Homens são multados em R$ 20 mil por espancamento de capivara no Rio; caso aplica nova lei pela primeira vez

Seis homens presos por agredir uma capivara na Ilha do Governador, na Zona Norte do Rio de Janeiro, foram multados em R$ 20 mil cada por maus-tratos. A penalidade foi aplicada com base no chamado Decreto Cão Orelha, regulamentação recente do Ibama.

Essa é a primeira aplicação da nova norma, criada há cerca de duas semanas pelo governo federal para endurecer punições contra crimes envolvendo animais.

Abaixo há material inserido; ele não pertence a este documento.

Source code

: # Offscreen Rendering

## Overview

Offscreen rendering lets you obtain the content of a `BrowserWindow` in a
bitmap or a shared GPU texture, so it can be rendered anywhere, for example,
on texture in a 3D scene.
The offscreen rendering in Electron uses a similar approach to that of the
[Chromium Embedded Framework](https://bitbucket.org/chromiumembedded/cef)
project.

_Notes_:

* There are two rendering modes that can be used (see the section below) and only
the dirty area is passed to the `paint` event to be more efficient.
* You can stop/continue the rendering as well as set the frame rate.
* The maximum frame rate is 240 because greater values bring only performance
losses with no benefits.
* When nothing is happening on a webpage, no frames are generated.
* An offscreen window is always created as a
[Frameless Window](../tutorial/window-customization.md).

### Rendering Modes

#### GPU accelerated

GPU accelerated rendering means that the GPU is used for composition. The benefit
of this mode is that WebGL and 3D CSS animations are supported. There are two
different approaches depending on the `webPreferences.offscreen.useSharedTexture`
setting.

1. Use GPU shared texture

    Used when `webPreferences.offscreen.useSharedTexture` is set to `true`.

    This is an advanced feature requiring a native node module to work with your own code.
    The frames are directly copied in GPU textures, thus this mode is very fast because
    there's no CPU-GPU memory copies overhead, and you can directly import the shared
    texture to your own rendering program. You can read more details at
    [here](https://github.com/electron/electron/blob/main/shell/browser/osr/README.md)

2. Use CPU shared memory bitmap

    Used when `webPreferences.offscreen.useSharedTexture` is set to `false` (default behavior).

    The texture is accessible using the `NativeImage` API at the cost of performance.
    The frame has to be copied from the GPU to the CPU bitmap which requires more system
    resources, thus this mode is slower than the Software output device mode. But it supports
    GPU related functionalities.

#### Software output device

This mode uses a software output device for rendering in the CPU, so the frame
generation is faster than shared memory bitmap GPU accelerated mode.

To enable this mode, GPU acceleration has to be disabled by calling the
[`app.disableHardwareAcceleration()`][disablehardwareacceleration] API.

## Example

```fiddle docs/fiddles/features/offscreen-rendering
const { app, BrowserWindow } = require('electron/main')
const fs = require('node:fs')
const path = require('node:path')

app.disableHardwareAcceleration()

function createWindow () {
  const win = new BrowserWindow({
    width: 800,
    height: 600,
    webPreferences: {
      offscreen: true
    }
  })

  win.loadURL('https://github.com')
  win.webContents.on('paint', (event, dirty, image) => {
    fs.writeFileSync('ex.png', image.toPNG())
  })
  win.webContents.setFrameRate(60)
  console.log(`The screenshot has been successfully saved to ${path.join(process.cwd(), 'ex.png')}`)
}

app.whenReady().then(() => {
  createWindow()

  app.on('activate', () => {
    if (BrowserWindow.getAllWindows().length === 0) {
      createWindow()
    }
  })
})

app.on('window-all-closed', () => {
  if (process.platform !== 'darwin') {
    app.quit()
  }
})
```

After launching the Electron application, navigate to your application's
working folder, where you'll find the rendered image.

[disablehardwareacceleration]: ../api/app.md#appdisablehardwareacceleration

Nova legislação aumenta punições

O decreto recebeu esse nome em homenagem a um cachorro comunitário morto em Florianópolis, em um caso que gerou grande repercussão. Com a atualização das regras, as multas por maus-tratos passaram de valores entre R$ 300 e R$ 3 mil para uma faixa que pode chegar a R$ 50 mil, dependendo da gravidade.

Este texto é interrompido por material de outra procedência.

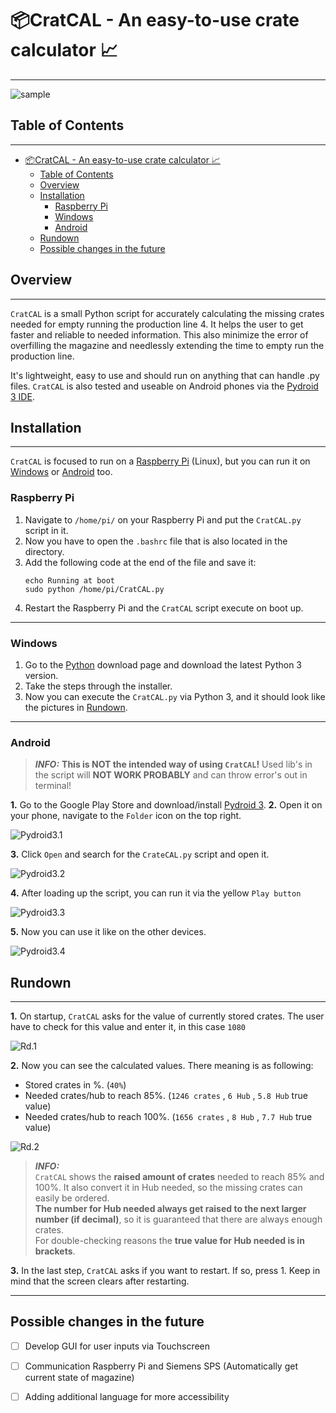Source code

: # 📦CratCAL - An easy-to-use crate calculator 📈

---

![sample](\img\example.png)


## Table of Contents

---

- [📦CratCAL - An easy-to-use crate calculator 📈](#cratcal---an-easy-to-use-crate-calculator-)
  - [Table of Contents](#table-of-contents)
  - [Overview](#overview)
  - [Installation](#installation)
    - [Raspberry Pi](#raspberry-pi)
    - [Windows](#windows)
    - [Android](#android)
  - [Rundown](#rundown)
  - [Possible changes in the future](#possible-changes-in-the-future)





## Overview

---

`CratCAL` is a small Python script for accurately calculating the missing crates needed for empty running the production line 4.
It helps the user to get faster and reliable to needed information.
This also minimize the error of overfilling the magazine and needlessly extending the time to empty run the production line.

It's lightweight, easy to use and should run on anything that can handle .py files.
`CratCAL` is also tested and useable on Android phones via the [Pydroid 3 IDE][Pydroid3].

## Installation

---

`CratCAL` is focused to run on a [Raspberry Pi](#raspberry-pi) (Linux), but you can run it on [Windows](#windows) or [Android](#android) too.

### Raspberry Pi

1. Navigate to `/home/pi/` on your Raspberry Pi and put the `CratCAL.py` script in it.
2. Now you have to open the `.bashrc` file that is also located in the directory.
3. Add the following code at the end of the file and save it:
   ```
   echo Running at boot 
   sudo python /home/pi/CratCAL.py
   ```
4. Restart the Raspberry Pi and the `CratCAL` script execute on boot up.
   
---

### Windows

1. Go to the [Python][Python3] download page and download the latest Python 3 version.
2. Take the steps through the installer.
3. Now you can execute the `CratCAL.py` via Python 3, and it should look like the pictures in [Rundown](#rundown).

---

### Android

>***INFO:***
**This is NOT the intended way of using `CratCAL`!**
Used lib's in the script will **NOT WORK PROBABLY** and can throw error's out in terminal!

**1.** Go to the Google Play Store and download/install [Pydroid 3][Pydroid3].
**2.** Open it on your phone, navigate to the `Folder` icon on the top right.
  
  ![Pydroid3.1](\img\Pydroid1.png)

**3.** Click `Open` and search for the `CrateCAL.py` script and open it.
   
   ![Pydroid3.2](\img\Pydroid2.png)

**4.** After loading up the script, you can run it via the yellow `Play button`
   
   ![Pydroid3.3](\img\Pydroid3.png)

**5.** Now you can use it like on the other devices.
   
   ![Pydroid3.4](\img\Pydroid5.png)

## Rundown

---

**1.** On startup, `CratCAL` asks for the value of currently stored crates.
The user have to check for this value and enter it, in this case `1080`

![Rd.1](\img\Terminal_1.png)

**2.** Now you can see the calculated values. There meaning is as following:
- Stored crates in %. (`40%`)
- Needed crates/hub to reach 85%. (`1246 crates` , `6 Hub` , `5.8 Hub` true value)
- Needed crates/hub to reach 100%. (`1656 crates` , `8 Hub` , `7.7 Hub` true value)

![Rd.2](\img\Terminal_2.png)

>***INFO:***  
`CratCAL` shows the **raised amount of crates** needed to reach 85% and 100%.
It also convert it in Hub needed, so the missing crates can easily be ordered.  
**The number for Hub needed always get raised to the next larger number (if decimal)**, so it is guaranteed 
that there are always enough crates.  
For double-checking reasons the **true value for Hub needed is in brackets**.

**3.** In the last step, `CratCAL` asks if you want to restart. If so, press 1.
Keep in mind that the screen clears after restarting.
 

---

## Possible changes in the future

- [ ] Develop GUI for user inputs via Touchscreen
- [ ] Communication Raspberry Pi and Siemens SPS (Automatically get current state of magazine)
- [ ] Adding additional language for more accessibility 






[Pydroid3]: https://play.google.com/store/apps/details?id=ru.iiec.pydroid3&gl=DE
[Python3]: https://www.python.org/downloads/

Prisões mantidas pela Justiça

Os seis adultos detidos tiveram a prisão em flagrante convertida em preventiva após audiência de custódia. Eles seguem presos enquanto o caso avança na Justiça.

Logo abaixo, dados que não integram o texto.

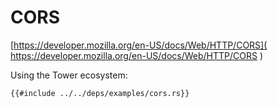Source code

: # CORS

[https://developer.mozilla.org/en-US/docs/Web/HTTP/CORS]( https://developer.mozilla.org/en-US/docs/Web/HTTP/CORS )

Using the Tower ecosystem:

```rust,editable,ignore
{{#include ../../deps/examples/cors.rs}}
```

Além deles, dois adolescentes também foram apreendidos e tiveram a internação provisória determinada pela Tribunal de Justiça do Estado do Rio de Janeiro. O ataque ocorreu na madrugada de sábado (21), na região do Quebra Coco, no Jardim Guanabara, e foi registrado por câmeras de segurança.

Estado de saúde do animal preocupa

A capivara resgatada está sob cuidados na clínica de animais silvestres da Universidade Estácio de Sá. Apesar de apresentar melhora geral, há preocupação com uma possível perda de visão em um dos olhos, devido à gravidade das lesões.

Segundo a equipe veterinária, o animal já consegue se alimentar e descansar, mas ainda exige acompanhamento contínuo. O ambiente de recuperação foi adaptado para reduzir o estresse, com menor incidência de luz e maior sensação de proteção.

Caso reforça alerta sobre crimes ambientais

O episódio reacende o debate sobre violência contra animais e marca um precedente importante com a aplicação da nova legislação. Autoridades destacam que denúncias e punições mais rigorosas são fundamentais para coibir esse tipo de crime.